Tuesday, August 26, 2008
Dunbars number, virtual communities and trust
Mass collaboration has become a hot topic, in the wake of Open source actionists and books like "Wickonomics", and "We-think". According to Tapscott and Williams, authors of the first mentioned, mass collaborating the Linux-way represent a revolution in how people collaborate on complex matters. Much of the same ideas is reflected in James Surowieckis book "The wisdom of crowds". It seems like when millions of people are capable og collaborating the sultions and ideas they generate outdistance the performance of smaller groups. However is big size always size beneficial? And isnt there certain limits?
Other pieces of research has argued that there exist an absolute limit for collaborative groups. Most notably perhaps, Robin Dunbar have argued that for there is a correlation between size of cortex and the size of groups for a specie can manage to coordinate and sustain over time. Based on cultural and historical case studies of human groups , he argue that there is a limit for humans on appr 150 persons (i.e the Dunbar number). See here for his paper Coevolution of neocortical size, group size and language in humans.... His argument is that for a group not to disolve, a significant amonunt of time (appr 42%!) must be used to social grooming. If not, the group wil loose its cohesion and distrust evolve. The most controversial part of Dunbars argument comes when he relates this to a more general theory of language development. He argued that: "My suggestion, then, is that language evolved as a "cheap" form of social grooming, so enabling the ancestral humans to maintain the cohesion of the unusually large groups demanded by the particular conditions they faced at the time."Thus humans have reduced the amount of time used on grooming by the use of "language technology".
If we accept Dunbars ideas, it raises some interesting questions tregarding virtual communities and mass collaboration. Does new technologies like email, social software and mobile phones speed up the grooming? Or does it, on the contrary, make grooming more cumbersome due to lack of proximity? Can we now extend the Dunbars numbers to over 200 or are 150 relations more than we can handle in a virtual world? The mass collaboration ideas seems to suggest that there are now almost no limits as to how many who may collaborate on a given project... Yet empirical studies suggest that in online communities, larger than 150 members is rare. Using social network analysis, Chris Allen has hypothesized that different group sizes impact a group's behavior and their choice of processes and tools. Based on empirical data from MMOG and online communities, he has suggested that for non-survival groups, the equivalent Dunbar number falls somewhere between 60-90. Thus 150, may bee too large for these communities.
I believe that it is true that it is difficult to develop active and cohesive online communities or virtual teams larger than this size. Yet we should probably note that group cohesion is not an absolute measure. It depends on what kind of obligations and tasks a group is doing, and it can (like trust) be founded on other sources other that interpersonal grooming. High risk tasks with high interdependencies needs high trust and cohesion, while low risk collaboration require lower levels. Most cases of mass collaborations - liw Wikipedia- is really more cases of mass coontribution, where a number of people contribute on limited areas with low risks, encouraged by the prospect of a positive reputation, economic rewards.Further it should be noted that cohesion can be founded on other sources than grooming. As often is tha case for political groups and cultural movements, strong identities of ideologies act as important basis for large scale collaboration across distances. Thus only looking at interpersonal grooming may bee too simple.

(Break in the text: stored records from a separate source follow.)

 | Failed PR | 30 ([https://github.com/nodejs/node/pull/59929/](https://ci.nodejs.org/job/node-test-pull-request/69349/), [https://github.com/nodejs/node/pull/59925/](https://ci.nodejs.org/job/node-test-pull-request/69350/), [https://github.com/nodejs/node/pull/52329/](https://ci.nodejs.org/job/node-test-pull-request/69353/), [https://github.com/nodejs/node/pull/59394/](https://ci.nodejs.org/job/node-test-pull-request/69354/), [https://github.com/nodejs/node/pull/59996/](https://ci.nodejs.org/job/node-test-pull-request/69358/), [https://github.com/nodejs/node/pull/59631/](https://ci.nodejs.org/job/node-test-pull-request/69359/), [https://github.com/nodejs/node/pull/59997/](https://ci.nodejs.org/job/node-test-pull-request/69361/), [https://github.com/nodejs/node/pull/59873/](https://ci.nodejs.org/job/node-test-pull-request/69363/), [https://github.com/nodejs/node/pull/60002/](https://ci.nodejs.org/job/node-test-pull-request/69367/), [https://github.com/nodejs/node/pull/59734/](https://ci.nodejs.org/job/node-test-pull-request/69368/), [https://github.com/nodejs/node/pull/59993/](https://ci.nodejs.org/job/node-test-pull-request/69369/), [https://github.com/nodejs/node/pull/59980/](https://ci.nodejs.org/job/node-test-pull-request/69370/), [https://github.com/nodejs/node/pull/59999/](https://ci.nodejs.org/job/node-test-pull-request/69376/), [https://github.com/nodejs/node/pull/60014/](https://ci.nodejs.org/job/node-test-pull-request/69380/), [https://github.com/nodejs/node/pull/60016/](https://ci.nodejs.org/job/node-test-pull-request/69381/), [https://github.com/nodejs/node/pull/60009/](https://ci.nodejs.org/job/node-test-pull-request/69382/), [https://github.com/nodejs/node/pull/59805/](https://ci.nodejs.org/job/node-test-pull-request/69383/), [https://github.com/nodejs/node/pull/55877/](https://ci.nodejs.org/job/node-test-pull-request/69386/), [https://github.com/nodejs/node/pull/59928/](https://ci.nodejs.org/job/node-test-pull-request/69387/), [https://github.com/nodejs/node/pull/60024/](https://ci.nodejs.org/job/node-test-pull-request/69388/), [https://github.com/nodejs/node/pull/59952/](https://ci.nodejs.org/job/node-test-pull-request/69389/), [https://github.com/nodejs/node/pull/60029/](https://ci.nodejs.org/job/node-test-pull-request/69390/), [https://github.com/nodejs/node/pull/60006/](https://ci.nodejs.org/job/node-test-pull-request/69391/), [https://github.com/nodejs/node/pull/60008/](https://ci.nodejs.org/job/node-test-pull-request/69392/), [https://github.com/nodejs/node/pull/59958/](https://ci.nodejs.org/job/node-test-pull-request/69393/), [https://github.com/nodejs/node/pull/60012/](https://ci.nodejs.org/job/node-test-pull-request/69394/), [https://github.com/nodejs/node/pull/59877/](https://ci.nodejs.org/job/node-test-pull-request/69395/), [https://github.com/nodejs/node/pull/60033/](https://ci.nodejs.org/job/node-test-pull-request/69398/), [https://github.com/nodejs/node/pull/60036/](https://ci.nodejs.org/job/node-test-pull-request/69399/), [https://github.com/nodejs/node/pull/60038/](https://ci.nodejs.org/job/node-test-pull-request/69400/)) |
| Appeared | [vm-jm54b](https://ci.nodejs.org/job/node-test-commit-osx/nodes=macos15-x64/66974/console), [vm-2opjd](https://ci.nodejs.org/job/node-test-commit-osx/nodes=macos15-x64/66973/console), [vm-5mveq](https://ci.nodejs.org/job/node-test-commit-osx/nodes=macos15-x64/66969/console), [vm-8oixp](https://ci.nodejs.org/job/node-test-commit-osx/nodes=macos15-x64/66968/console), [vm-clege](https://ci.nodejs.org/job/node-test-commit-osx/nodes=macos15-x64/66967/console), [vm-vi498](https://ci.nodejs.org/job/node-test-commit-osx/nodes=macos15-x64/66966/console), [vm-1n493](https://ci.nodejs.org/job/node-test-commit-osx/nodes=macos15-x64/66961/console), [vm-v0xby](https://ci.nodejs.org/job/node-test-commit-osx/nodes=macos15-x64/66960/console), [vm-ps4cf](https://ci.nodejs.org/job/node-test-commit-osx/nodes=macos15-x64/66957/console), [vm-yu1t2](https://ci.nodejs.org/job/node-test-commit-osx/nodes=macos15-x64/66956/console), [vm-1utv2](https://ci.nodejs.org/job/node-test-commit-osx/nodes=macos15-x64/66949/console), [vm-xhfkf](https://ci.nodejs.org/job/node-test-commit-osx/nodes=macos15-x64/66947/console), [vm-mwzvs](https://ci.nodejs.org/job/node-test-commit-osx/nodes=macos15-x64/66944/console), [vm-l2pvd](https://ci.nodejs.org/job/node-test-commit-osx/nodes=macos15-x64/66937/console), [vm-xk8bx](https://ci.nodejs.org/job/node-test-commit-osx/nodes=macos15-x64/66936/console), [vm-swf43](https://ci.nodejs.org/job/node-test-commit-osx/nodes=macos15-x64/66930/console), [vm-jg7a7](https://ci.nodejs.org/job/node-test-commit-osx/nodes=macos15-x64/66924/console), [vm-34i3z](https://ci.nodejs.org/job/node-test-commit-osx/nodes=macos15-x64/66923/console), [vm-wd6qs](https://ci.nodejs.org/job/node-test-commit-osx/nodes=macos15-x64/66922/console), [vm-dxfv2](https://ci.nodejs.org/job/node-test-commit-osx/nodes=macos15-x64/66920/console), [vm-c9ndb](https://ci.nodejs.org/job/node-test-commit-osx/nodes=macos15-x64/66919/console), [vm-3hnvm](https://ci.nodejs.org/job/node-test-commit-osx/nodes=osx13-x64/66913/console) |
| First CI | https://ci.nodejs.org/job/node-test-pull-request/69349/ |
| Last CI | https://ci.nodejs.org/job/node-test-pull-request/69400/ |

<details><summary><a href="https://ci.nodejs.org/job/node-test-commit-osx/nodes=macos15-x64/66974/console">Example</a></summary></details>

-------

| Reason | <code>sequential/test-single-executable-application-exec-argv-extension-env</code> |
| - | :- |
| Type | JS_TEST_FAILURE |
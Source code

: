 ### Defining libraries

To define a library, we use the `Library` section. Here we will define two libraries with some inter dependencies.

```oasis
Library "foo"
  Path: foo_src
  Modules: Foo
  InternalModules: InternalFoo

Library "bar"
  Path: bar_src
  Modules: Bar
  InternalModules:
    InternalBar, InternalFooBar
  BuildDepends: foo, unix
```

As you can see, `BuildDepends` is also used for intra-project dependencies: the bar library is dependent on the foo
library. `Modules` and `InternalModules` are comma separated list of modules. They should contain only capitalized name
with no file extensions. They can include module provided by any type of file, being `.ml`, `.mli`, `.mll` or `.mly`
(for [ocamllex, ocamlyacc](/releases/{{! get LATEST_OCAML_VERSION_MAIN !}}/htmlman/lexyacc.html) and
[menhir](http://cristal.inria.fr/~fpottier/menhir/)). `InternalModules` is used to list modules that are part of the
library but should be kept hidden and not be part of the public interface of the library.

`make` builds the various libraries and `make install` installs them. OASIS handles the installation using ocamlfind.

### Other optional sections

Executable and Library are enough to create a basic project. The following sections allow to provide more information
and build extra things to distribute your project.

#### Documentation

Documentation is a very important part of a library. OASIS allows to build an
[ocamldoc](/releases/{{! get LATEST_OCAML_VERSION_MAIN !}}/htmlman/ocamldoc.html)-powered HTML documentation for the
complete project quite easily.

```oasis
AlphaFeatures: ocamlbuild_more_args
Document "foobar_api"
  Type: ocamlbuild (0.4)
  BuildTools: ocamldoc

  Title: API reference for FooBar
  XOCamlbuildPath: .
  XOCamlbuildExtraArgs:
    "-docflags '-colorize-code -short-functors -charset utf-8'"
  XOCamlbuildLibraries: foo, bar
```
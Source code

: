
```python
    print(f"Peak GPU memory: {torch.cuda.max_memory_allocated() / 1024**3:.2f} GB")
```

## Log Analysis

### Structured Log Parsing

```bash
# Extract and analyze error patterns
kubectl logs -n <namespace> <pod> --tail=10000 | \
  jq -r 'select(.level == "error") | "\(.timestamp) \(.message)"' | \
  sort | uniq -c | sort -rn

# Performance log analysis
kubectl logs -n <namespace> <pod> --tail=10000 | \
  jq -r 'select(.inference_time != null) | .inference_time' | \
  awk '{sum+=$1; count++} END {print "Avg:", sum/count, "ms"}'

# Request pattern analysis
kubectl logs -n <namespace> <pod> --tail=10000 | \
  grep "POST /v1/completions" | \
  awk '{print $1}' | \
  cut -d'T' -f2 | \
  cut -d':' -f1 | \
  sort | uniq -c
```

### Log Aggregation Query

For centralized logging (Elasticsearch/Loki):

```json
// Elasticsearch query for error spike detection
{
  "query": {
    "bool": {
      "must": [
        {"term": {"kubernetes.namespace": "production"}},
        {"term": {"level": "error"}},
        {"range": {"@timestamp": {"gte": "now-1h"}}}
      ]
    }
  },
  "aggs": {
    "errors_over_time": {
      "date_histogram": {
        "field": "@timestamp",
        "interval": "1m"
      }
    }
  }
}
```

For many real life groups there are also a question of interpersonal history. Not all groups are 100% virtual, and if some of the members have former relations based on FTF relationships this, may create stronger ties within the group. Such ties obviously needs less social grooming than others. So, even if Allen may be right that online communities hardly grow abow 60-90 people, this is often possible for communities with strong common identities and/or with simpler task and objectives.